Dat huis – door de tijdelijke bewoner Maupertuus genoemd – is het A. Roland Holst Huis, gelegen aan de rand van Bergen-Binnen (Nesdijk 7). Of A.H.J. Dautzenberg een van de schrijvers is daar (meer dan eens) een maand mocht verblijven, doet er voor het verhaal niet toe. Ik denk dat Dautzenberg genoeg had aan het onderstaande filmpje – serieus bedoeld, maar de rondwarende geest van de dode dichter wordt net iets te vaak gememoreerd om het ook serieus te nemen – om zijn verhaal niet alleen op gang te helpen, maar het ook te stofferen met details. Verbeelding doet de rest.
Behalve een naturalistisch deel – waarin Dautzenberg het landschap beschrijft en suspense opwekt – kent Maupertuus ook een conceptueel deel. Meer dan de helft van het verhaal bestaat namelijk uit de boodschappen van schrijvers die ook in het huis mochten verblijven achterlieten in het gastenboek.
Wat zij te melden en te klagen hebben is bijna te banaal voor woorden. En toch claimen ze – Dautzenberg namens hen – allemaal originaliteit in de vorm van © waarmee elke bijdrage wordt afgesloten.
De kunst die schrijven heet is omgeven door mysteries. En dat straalt op schrijvers en hun huizen af. Daarom bezoeken mensen – zelfs mensen die zich schrijver noemen – huizen waar schrijvers gewoond hebben. Op zoek naar sporen en in de hoop aangeraakt te worden. Daar steekt Anton Dautzenberg in zijn verhaal de draak mee.
De tafel en de stoel op de foto gaan door voor de werkplek van een schrijver. Toen een tijdschrift bij een interview met de schrijver in kwestie ook een plaatje wilde van de werkkamer, vroeg de schrijver mij dit bureau en deze stoel te fotograferen. Er werd inderdaad gewerkt aan die tafel – ik zal niet ontkennen dat ik er een aantal stukken geschreven heb die er mee door kunnen, maar van schrijven was volgens de schrijver geen sprake, het was maar journalistiek.
De werkkamer van de schrijver bevond zich een verdieping lager.
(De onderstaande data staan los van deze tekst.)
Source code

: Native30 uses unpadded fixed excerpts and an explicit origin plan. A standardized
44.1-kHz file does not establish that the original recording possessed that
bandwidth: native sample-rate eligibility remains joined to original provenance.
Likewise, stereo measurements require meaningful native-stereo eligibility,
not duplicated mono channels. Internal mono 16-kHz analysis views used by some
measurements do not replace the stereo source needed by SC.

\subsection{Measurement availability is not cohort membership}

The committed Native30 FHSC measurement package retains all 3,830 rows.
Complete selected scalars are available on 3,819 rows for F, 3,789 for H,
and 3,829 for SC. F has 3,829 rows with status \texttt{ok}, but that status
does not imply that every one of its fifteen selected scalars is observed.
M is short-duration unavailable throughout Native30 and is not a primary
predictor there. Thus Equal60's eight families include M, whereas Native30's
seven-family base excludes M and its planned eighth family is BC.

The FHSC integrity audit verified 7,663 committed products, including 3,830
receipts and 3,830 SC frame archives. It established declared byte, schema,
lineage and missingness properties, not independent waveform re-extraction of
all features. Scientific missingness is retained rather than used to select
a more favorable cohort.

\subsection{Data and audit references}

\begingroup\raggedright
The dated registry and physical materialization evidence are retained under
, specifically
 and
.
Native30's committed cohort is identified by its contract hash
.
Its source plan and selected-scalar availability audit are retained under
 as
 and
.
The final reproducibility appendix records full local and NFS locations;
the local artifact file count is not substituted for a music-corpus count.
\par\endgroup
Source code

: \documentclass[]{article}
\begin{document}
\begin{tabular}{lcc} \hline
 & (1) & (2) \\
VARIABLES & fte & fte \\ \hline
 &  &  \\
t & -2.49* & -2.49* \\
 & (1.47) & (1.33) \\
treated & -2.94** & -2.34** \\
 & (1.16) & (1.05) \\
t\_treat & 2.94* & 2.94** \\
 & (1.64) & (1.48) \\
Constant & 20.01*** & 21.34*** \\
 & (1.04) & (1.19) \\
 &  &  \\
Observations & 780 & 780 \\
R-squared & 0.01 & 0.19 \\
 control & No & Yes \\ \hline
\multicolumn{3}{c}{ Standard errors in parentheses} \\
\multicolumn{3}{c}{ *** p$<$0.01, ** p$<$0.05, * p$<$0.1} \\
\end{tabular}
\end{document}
Daar schreef de schrijver gezeten op een hoge kruk aan een dertien in een dozijn tekentafel.
Dat beeld deed volgens de schrijver afbreuk aan ‘het schrijven’ en wat daar allemaal bij komt kijken.
(Dat de laatste zinnen van dit stuk in de verleden tijd staan, is niet omdat de schrijver is overleden. De schrijver is (alweer) verhuisd. De kans dat er op enig moment drommen mensen op de stoep staan voor dat huis in de hoop binnen de geest van de dan dode schrijver te ontwaren acht ik niet groot.)